Mr Webster is accused of murdering his first wife, 32-year-old Ms Morris from Oldmeldrum, by drugging her with Temazepam, crashing his car on the Auchenhuive to Tarves Road on 27 or 28 May and setting it on fire.
He also denies trying to kill his second wife, Felicity Drumm, in New Zealand in 1999, to cash in on their life insurance.
Mr Hardie told the High Court in Glasgow he saw Mr Webster in a field across from where the crash happened on 17 May 1994.
The medical sales representative from Glasgow said he had seen Simone Banerjee, who he knew through work, during television coverage of the case.
Mr Webster is accused of attempting to bigamously marry Ms Banarjee, from Oban in Argyll, to gain access to her estate - a charge he denies.

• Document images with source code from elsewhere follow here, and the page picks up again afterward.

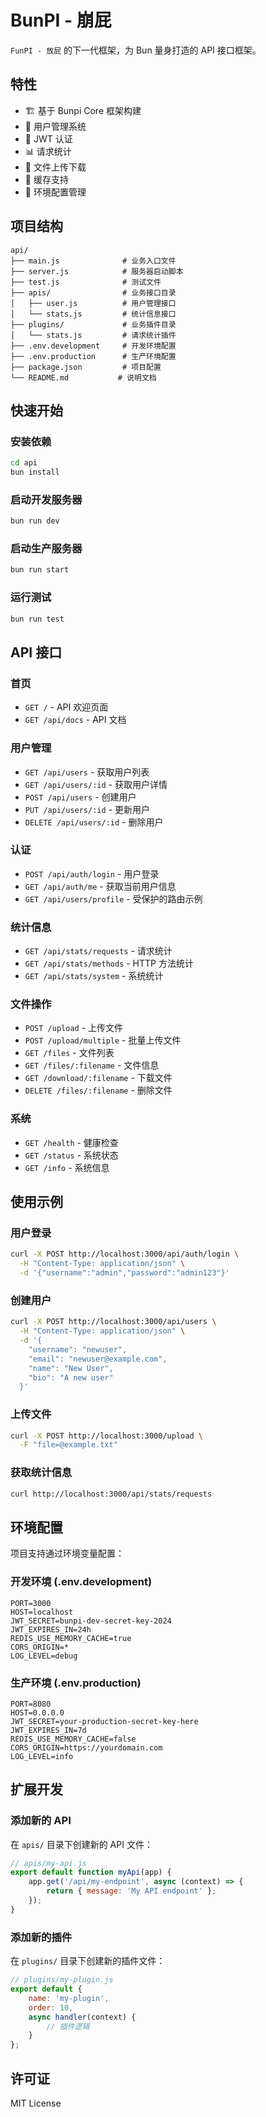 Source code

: # BunPI - 崩屁

`FunPI - 放屁` 的下一代框架，为 Bun 量身打造的 API 接口框架。

## 特性

-   🏗️ 基于 Bunpi Core 框架构建
-   👥 用户管理系统
-   🔐 JWT 认证
-   📊 请求统计
-   📁 文件上传下载
-   💾 缓存支持
-   🔧 环境配置管理

## 项目结构

```
api/
├── main.js              # 业务入口文件
├── server.js            # 服务器启动脚本
├── test.js              # 测试文件
├── apis/                # 业务接口目录
│   ├── user.js          # 用户管理接口
│   └── stats.js         # 统计信息接口
├── plugins/             # 业务插件目录
│   └── stats.js         # 请求统计插件
├── .env.development     # 开发环境配置
├── .env.production      # 生产环境配置
├── package.json         # 项目配置
└── README.md           # 说明文档
```

## 快速开始

### 安装依赖

```bash
cd api
bun install
```

### 启动开发服务器

```bash
bun run dev
```

### 启动生产服务器

```bash
bun run start
```

### 运行测试

```bash
bun run test
```

## API 接口

### 首页

-   `GET /` - API 欢迎页面
-   `GET /api/docs` - API 文档

### 用户管理

-   `GET /api/users` - 获取用户列表
-   `GET /api/users/:id` - 获取用户详情
-   `POST /api/users` - 创建用户
-   `PUT /api/users/:id` - 更新用户
-   `DELETE /api/users/:id` - 删除用户

### 认证

-   `POST /api/auth/login` - 用户登录
-   `GET /api/auth/me` - 获取当前用户信息
-   `GET /api/users/profile` - 受保护的路由示例

### 统计信息

-   `GET /api/stats/requests` - 请求统计
-   `GET /api/stats/methods` - HTTP 方法统计
-   `GET /api/stats/system` - 系统统计

### 文件操作

-   `POST /upload` - 上传文件
-   `POST /upload/multiple` - 批量上传文件
-   `GET /files` - 文件列表
-   `GET /files/:filename` - 文件信息
-   `GET /download/:filename` - 下载文件
-   `DELETE /files/:filename` - 删除文件

### 系统

-   `GET /health` - 健康检查
-   `GET /status` - 系统状态
-   `GET /info` - 系统信息

## 使用示例

### 用户登录

```bash
curl -X POST http://localhost:3000/api/auth/login \
  -H "Content-Type: application/json" \
  -d '{"username":"admin","password":"admin123"}'
```

### 创建用户

```bash
curl -X POST http://localhost:3000/api/users \
  -H "Content-Type: application/json" \
  -d '{
    "username": "newuser",
    "email": "newuser@example.com",
    "name": "New User",
    "bio": "A new user"
  }'
```

### 上传文件

```bash
curl -X POST http://localhost:3000/upload \
  -F "file=@example.txt"
```

### 获取统计信息

```bash
curl http://localhost:3000/api/stats/requests
```

## 环境配置

项目支持通过环境变量配置：

### 开发环境 (.env.development)

```
PORT=3000
HOST=localhost
JWT_SECRET=bunpi-dev-secret-key-2024
JWT_EXPIRES_IN=24h
REDIS_USE_MEMORY_CACHE=true
CORS_ORIGIN=*
LOG_LEVEL=debug
```

### 生产环境 (.env.production)

```
PORT=8080
HOST=0.0.0.0
JWT_SECRET=your-production-secret-key-here
JWT_EXPIRES_IN=7d
REDIS_USE_MEMORY_CACHE=false
CORS_ORIGIN=https://yourdomain.com
LOG_LEVEL=info
```

## 扩展开发

### 添加新的 API

在 `apis/` 目录下创建新的 API 文件：

```javascript
// apis/my-api.js
export default function myApi(app) {
    app.get('/api/my-endpoint', async (context) => {
        return { message: 'My API endpoint' };
    });
}
```

### 添加新的插件

在 `plugins/` 目录下创建新的插件文件：

```javascript
// plugins/my-plugin.js
export default {
    name: 'my-plugin',
    order: 10,
    async handler(context) {
        // 插件逻辑
    }
};
```

## 许可证

MIT License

Mr Hardie told the jury that as he watched the reports, he realised he had seen the man featured in the footage somewhere before.
The court heard work commitments meant it was not until two weeks later that Mr Hardie checked the internet and saw pictures of Mr Webster.
The witness said: "I saw the gentleman's picture on the internet and I remembered. I'd met him before."
He said he recalled the encounter because it was his birthday and it was snowing.
He identified Mr Webster in court as the man he saw that day and described him as about six feet tall, with a rugby player's physique and an educated English accent.
Mr Hardie said: "He was just standing in the field as I walked down.
"He was looking towards the woods across the road."
Prosecutor Derek Ogg QC asked him: "You saw him in Woodside field looking towards exactly where the car crashed about two weeks later?" Mr Hardie replied: "Yes."'Out walking'
The former dairy manager said that at the time he assumed Mr Webster was from the Ministry of Agriculture or an animal health organisation and was looking at cows in the field.
The witness told the court that there was also a bull in the field and he was worried it might gore Mr Webster to death.
He said: "I asked him what he was doing. He said he was out walking."
Mr Hardie said Mr Webster walked towards Tarves and told the court he saw a car parked further up the road, but did not know what make or model it was.
Under cross-examination by defence QC Edgar Prais, Mr Hardie was asked whether he had told farm owner Arthur Simmers about the man he saw, and he said he could not remember.
Mr Prais will continue his cross-examination on Tuesday.